What the task requires: Go through the entries below and work out how many lines include "remark". Answer with the number only.

━━ Provided records

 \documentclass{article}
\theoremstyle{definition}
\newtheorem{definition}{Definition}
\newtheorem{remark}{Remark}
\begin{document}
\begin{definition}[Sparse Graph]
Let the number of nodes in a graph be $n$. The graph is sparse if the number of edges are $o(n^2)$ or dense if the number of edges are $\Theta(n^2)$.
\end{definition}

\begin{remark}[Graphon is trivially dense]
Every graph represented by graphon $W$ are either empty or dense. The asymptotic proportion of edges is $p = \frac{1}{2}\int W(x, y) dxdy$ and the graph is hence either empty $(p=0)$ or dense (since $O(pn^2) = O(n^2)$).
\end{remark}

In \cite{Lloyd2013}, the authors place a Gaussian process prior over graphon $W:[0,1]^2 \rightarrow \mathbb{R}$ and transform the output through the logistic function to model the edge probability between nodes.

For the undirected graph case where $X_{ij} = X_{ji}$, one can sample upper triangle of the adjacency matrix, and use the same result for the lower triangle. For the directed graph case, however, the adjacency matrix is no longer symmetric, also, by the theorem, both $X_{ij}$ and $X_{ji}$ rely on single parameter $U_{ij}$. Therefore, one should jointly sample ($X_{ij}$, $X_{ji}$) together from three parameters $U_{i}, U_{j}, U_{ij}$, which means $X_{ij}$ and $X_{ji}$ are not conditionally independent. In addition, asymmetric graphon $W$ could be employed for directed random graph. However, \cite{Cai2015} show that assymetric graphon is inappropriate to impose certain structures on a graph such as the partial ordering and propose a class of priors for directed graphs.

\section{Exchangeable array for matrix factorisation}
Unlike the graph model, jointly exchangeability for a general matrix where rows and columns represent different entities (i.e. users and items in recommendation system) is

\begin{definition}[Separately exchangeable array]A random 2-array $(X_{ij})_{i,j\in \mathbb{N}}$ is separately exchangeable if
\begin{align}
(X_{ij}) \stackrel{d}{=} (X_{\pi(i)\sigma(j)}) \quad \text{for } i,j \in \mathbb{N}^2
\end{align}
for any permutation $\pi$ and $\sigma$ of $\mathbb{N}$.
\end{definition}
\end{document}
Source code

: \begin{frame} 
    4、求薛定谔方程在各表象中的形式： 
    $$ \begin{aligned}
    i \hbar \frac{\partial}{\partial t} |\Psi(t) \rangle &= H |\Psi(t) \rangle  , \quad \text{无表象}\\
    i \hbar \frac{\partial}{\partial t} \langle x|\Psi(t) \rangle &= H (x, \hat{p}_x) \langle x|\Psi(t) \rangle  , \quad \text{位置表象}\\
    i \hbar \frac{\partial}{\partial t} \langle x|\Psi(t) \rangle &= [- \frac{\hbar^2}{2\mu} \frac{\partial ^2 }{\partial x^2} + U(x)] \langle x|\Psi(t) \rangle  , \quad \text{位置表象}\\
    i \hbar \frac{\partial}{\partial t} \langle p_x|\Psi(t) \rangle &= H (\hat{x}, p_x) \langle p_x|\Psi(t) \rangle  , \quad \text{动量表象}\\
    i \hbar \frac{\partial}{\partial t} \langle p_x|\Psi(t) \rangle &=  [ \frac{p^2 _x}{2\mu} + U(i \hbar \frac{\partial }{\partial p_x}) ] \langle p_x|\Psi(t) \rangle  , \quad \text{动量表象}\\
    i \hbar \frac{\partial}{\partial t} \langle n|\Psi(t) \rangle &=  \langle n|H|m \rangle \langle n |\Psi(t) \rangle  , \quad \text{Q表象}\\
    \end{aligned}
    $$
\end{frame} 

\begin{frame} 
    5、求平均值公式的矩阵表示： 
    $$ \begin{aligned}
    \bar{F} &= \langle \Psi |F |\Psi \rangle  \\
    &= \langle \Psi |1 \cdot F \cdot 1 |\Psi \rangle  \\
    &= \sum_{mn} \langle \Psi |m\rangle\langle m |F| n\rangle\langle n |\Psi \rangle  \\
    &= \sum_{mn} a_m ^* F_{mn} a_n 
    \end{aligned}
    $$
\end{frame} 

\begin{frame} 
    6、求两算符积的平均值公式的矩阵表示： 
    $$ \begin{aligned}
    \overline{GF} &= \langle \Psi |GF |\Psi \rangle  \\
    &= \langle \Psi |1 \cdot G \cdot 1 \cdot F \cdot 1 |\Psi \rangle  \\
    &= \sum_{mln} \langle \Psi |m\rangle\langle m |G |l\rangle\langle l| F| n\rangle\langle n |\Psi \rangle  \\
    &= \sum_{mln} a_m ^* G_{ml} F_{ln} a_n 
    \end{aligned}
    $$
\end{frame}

━━━━

Solved exercise: 3